#### Information

- Opening Delimiter -

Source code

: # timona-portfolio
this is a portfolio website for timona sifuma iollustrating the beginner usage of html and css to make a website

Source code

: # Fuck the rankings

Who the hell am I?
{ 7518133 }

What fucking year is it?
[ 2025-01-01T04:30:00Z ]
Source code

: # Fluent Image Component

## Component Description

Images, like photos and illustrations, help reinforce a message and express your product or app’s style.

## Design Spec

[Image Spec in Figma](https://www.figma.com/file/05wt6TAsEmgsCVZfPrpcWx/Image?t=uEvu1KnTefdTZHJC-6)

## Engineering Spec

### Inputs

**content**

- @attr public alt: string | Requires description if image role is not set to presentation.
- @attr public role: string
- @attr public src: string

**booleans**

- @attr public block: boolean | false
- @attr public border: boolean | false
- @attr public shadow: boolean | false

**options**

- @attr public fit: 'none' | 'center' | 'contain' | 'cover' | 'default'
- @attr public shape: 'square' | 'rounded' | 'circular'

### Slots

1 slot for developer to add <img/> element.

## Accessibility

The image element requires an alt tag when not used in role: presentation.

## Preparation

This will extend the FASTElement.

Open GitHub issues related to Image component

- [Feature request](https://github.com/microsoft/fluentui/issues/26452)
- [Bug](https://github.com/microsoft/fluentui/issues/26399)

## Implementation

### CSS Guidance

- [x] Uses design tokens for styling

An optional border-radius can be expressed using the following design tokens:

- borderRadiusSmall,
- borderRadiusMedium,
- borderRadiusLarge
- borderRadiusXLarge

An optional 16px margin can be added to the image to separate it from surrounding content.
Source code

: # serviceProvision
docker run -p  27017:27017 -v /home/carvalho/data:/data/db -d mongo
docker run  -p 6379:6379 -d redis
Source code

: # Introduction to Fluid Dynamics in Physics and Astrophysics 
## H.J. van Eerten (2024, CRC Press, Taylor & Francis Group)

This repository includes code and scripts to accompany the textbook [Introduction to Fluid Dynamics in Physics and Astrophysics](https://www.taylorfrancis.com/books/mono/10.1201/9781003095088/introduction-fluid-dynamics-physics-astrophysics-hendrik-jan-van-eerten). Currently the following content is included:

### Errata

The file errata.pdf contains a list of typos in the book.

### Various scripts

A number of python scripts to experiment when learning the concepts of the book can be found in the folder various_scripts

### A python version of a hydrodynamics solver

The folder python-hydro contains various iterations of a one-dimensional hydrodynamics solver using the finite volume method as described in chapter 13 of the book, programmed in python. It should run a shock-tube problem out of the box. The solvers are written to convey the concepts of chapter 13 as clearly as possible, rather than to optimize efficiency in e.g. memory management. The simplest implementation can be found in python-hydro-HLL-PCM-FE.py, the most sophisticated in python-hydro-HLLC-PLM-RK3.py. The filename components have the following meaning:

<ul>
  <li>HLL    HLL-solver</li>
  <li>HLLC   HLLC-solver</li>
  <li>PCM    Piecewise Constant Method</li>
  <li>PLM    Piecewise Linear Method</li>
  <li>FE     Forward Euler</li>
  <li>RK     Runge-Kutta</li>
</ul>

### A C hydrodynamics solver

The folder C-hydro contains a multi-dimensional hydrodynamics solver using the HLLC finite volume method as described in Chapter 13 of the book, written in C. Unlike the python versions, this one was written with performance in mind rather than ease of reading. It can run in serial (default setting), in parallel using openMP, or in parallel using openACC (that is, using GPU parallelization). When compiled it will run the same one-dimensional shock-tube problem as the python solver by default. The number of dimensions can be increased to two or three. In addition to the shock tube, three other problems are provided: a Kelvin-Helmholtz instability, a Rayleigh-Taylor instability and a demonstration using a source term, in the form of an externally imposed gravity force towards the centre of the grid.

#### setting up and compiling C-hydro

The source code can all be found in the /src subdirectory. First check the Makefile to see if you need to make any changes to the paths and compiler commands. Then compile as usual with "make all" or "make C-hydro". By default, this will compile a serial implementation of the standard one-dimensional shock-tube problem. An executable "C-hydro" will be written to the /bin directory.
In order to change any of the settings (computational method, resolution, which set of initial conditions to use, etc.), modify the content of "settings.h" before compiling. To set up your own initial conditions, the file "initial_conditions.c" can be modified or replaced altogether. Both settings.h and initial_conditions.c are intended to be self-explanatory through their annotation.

- Closing Delimiter -

#### Assignment
Could you copy out every line in the listing where the word "content" appears?

#### Completed exercise
**content**
An optional 16px margin can be added to the image to separate it from surrounding content.
This repository includes code and scripts to accompany the textbook [Introduction to Fluid Dynamics in Physics and Astrophysics](https://www.taylorfrancis.com/books/mono/10.1201/9781003095088/introduction-fluid-dynamics-physics-astrophysics-hendrik-jan-van-eerten). Currently the following content is included:
In order to change any of the settings (computational method, resolution, which set of initial conditions to use, etc.), modify the content of "settings.h" before compiling. To set up your own initial conditions, the file "initial_conditions.c" can be modified or replaced altogether. Both settings.h and initial_conditions.c are intended to be self-explanatory through their annotation.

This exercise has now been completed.